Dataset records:
□ □ □ □

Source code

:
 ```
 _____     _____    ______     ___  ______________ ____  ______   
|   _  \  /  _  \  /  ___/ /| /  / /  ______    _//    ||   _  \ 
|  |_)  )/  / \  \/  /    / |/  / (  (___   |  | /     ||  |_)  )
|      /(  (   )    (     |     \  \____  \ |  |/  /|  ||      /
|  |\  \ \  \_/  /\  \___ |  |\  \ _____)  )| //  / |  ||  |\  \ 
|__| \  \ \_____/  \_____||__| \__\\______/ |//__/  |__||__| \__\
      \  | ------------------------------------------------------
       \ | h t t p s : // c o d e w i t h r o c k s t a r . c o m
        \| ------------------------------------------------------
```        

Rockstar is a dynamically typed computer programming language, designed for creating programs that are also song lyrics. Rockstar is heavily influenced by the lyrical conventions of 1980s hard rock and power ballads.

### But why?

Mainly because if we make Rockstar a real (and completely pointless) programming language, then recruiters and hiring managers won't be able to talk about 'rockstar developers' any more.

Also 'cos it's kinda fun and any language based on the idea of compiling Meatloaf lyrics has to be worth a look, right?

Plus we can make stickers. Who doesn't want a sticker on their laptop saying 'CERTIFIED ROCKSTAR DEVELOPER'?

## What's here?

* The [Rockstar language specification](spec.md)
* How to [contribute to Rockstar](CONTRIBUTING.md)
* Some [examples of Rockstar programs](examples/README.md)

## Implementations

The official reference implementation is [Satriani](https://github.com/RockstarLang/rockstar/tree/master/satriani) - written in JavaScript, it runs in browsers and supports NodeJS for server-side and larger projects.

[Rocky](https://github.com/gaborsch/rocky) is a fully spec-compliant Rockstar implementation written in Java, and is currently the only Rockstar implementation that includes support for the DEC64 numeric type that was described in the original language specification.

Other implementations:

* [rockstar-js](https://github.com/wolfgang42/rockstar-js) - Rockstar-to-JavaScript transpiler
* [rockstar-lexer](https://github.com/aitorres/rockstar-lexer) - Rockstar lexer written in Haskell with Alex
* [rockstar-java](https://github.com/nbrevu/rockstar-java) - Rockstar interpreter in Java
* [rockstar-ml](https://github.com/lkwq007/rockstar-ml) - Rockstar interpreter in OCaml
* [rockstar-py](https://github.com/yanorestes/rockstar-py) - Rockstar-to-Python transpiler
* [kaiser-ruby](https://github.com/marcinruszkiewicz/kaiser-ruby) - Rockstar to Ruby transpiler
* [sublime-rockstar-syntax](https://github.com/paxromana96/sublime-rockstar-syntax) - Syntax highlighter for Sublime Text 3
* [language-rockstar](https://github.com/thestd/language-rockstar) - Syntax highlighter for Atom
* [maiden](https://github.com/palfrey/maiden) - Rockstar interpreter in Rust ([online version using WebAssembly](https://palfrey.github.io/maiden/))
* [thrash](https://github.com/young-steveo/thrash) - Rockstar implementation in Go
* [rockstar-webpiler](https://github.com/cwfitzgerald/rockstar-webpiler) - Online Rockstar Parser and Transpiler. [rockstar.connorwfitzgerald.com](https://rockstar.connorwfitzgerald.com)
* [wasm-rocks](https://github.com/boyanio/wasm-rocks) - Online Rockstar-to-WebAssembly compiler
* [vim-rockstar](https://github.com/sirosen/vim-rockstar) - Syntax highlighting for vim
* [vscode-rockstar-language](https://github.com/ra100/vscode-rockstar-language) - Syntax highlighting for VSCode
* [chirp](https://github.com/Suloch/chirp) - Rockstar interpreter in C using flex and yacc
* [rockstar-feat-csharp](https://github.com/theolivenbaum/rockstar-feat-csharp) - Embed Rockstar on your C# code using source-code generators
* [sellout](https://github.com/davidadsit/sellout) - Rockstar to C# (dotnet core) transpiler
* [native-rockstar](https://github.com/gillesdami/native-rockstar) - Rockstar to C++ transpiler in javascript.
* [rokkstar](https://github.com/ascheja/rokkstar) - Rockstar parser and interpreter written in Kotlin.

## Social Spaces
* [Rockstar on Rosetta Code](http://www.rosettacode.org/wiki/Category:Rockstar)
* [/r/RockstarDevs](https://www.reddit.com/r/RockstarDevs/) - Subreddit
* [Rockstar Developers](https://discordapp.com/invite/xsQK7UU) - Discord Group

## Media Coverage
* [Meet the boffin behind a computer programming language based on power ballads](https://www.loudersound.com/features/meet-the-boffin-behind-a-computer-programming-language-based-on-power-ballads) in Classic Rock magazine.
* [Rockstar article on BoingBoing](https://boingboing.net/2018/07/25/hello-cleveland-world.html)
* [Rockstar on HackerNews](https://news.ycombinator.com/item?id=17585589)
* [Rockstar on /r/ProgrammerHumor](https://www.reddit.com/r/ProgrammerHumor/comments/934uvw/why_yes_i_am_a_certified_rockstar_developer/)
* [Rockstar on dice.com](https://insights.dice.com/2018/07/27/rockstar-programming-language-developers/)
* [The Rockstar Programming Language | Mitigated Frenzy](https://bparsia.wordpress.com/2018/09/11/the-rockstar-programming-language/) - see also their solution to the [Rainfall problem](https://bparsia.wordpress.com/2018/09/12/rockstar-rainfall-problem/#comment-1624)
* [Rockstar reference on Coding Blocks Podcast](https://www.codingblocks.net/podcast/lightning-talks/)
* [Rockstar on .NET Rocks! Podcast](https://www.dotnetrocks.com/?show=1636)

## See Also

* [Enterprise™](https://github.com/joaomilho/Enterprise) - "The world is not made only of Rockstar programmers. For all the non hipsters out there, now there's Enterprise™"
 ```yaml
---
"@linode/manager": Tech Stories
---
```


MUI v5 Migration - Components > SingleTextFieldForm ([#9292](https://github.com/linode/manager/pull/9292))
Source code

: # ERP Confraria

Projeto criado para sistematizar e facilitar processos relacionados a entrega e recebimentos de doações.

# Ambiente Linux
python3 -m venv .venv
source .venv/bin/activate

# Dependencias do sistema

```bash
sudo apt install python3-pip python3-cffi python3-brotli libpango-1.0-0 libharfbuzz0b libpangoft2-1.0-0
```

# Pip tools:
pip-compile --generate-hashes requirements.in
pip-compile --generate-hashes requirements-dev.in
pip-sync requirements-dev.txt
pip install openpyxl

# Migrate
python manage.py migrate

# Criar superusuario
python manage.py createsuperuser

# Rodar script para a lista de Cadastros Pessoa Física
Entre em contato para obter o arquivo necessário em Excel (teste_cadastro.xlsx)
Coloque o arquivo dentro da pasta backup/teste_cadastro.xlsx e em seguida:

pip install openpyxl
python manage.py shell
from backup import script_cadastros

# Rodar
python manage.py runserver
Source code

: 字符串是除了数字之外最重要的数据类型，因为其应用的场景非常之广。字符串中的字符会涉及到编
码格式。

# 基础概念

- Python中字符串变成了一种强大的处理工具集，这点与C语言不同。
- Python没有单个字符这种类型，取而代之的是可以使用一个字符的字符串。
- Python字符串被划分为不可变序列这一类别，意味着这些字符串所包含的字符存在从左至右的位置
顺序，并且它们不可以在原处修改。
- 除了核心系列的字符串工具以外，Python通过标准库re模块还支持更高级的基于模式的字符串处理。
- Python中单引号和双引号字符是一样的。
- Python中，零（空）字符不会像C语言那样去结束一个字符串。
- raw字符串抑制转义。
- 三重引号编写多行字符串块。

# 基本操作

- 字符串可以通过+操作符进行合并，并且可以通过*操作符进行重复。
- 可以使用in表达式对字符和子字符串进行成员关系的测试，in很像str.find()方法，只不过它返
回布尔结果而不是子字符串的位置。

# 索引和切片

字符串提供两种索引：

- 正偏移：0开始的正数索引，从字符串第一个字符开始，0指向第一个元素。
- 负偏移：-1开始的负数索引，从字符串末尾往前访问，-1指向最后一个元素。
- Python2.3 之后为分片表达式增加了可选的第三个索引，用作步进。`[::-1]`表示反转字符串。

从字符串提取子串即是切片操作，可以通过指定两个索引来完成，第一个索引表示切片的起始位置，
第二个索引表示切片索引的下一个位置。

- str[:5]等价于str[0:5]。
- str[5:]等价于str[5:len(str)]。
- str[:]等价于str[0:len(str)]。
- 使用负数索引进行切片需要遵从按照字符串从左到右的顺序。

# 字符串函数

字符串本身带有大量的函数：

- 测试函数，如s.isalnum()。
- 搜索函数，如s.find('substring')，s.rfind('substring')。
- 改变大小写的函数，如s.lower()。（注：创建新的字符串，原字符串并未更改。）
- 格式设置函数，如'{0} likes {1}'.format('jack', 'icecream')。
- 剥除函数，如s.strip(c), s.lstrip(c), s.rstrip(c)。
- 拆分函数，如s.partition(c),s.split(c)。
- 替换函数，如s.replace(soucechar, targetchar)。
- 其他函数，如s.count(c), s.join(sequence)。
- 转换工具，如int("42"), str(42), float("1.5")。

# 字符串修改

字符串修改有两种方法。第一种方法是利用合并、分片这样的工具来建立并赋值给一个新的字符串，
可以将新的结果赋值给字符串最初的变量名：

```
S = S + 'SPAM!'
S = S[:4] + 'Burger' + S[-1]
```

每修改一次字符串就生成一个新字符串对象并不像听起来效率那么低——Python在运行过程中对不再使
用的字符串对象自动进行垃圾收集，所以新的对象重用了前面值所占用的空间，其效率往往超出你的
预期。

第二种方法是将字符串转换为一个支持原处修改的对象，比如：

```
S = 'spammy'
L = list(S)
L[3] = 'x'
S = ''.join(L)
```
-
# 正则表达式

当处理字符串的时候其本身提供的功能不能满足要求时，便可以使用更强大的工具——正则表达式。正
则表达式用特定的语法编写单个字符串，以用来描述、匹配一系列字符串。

□ □ □ □

* Your task:
If a line of the data contains "highlighter", copy it out.

* Solution to the exercise:
* [sublime-rockstar-syntax](https://github.com/paxromana96/sublime-rockstar-syntax) - Syntax highlighter for Sublime Text 3
* [language-rockstar](https://github.com/thestd/language-rockstar) - Syntax highlighter for Atom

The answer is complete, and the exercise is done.